Exercise prompt
Return every record in full. Match each one exactly.

Records from a data source
Content starts

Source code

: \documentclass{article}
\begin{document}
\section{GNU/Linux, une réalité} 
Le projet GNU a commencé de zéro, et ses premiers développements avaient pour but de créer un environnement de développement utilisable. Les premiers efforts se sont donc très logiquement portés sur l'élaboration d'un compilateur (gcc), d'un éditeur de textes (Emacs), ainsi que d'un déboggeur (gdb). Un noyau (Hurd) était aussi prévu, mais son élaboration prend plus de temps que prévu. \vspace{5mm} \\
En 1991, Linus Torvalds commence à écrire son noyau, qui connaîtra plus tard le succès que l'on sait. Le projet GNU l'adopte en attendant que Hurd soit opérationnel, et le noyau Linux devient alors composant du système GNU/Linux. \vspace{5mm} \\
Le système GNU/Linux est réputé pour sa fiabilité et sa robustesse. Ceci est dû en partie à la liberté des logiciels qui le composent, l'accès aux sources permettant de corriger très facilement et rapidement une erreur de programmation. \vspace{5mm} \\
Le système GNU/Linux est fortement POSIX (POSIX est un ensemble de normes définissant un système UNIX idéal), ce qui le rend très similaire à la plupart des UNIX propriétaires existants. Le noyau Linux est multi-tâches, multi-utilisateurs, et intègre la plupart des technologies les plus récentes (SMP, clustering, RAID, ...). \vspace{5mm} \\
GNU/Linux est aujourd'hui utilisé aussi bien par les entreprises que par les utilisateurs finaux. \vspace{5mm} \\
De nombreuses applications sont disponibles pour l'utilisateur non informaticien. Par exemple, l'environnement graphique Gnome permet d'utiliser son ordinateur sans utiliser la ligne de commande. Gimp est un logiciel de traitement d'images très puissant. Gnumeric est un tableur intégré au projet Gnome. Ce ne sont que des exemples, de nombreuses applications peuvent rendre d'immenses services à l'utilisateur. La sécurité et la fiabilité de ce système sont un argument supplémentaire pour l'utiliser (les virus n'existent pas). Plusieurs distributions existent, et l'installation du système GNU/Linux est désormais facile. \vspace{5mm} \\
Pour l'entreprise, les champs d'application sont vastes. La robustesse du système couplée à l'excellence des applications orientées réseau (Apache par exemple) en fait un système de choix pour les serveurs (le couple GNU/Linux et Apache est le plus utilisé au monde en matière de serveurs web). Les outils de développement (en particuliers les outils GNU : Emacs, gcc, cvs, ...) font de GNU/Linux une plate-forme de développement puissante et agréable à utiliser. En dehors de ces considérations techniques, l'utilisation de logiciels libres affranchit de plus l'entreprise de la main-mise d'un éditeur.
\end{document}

Content ends

Answer space
Source code

: \documentclass{article}
\begin{document}
\section{GNU/Linux, une réalité} 
Le projet GNU a commencé de zéro, et ses premiers développements avaient pour but de créer un environnement de développement utilisable. Les premiers efforts se sont donc très logiquement portés sur l'élaboration d'un compilateur (gcc), d'un éditeur de textes (Emacs), ainsi que d'un déboggeur (gdb). Un noyau (Hurd) était aussi prévu, mais son élaboration prend plus de temps que prévu. \vspace{5mm} \\
En 1991, Linus Torvalds commence à écrire son noyau, qui connaîtra plus tard le succès que l'on sait. Le projet GNU l'adopte en attendant que Hurd soit opérationnel, et le noyau Linux devient alors composant du système GNU/Linux. \vspace{5mm} \\
Le système GNU/Linux est réputé pour sa fiabilité et sa robustesse. Ceci est dû en partie à la liberté des logiciels qui le composent, l'accès aux sources permettant de corriger très facilement et rapidement une erreur de programmation. \vspace{5mm} \\
Le système GNU/Linux est fortement POSIX (POSIX est un ensemble de normes définissant un système UNIX idéal), ce qui le rend très similaire à la plupart des UNIX propriétaires existants. Le noyau Linux est multi-tâches, multi-utilisateurs, et intègre la plupart des technologies les plus récentes (SMP, clustering, RAID, ...). \vspace{5mm} \\
GNU/Linux est aujourd'hui utilisé aussi bien par les entreprises que par les utilisateurs finaux. \vspace{5mm} \\
De nombreuses applications sont disponibles pour l'utilisateur non informaticien. Par exemple, l'environnement graphique Gnome permet d'utiliser son ordinateur sans utiliser la ligne de commande. Gimp est un logiciel de traitement d'images très puissant. Gnumeric est un tableur intégré au projet Gnome. Ce ne sont que des exemples, de nombreuses applications peuvent rendre d'immenses services à l'utilisateur. La sécurité et la fiabilité de ce système sont un argument supplémentaire pour l'utiliser (les virus n'existent pas). Plusieurs distributions existent, et l'installation du système GNU/Linux est désormais facile. \vspace{5mm} \\
Pour l'entreprise, les champs d'application sont vastes. La robustesse du système couplée à l'excellence des applications orientées réseau (Apache par exemple) en fait un système de choix pour les serveurs (le couple GNU/Linux et Apache est le plus utilisé au monde en matière de serveurs web). Les outils de développement (en particuliers les outils GNU : Emacs, gcc, cvs, ...) font de GNU/Linux une plate-forme de développement puissante et agréable à utiliser. En dehors de ces considérations techniques, l'utilisation de logiciels libres affranchit de plus l'entreprise de la main-mise d'un éditeur.
\end{document}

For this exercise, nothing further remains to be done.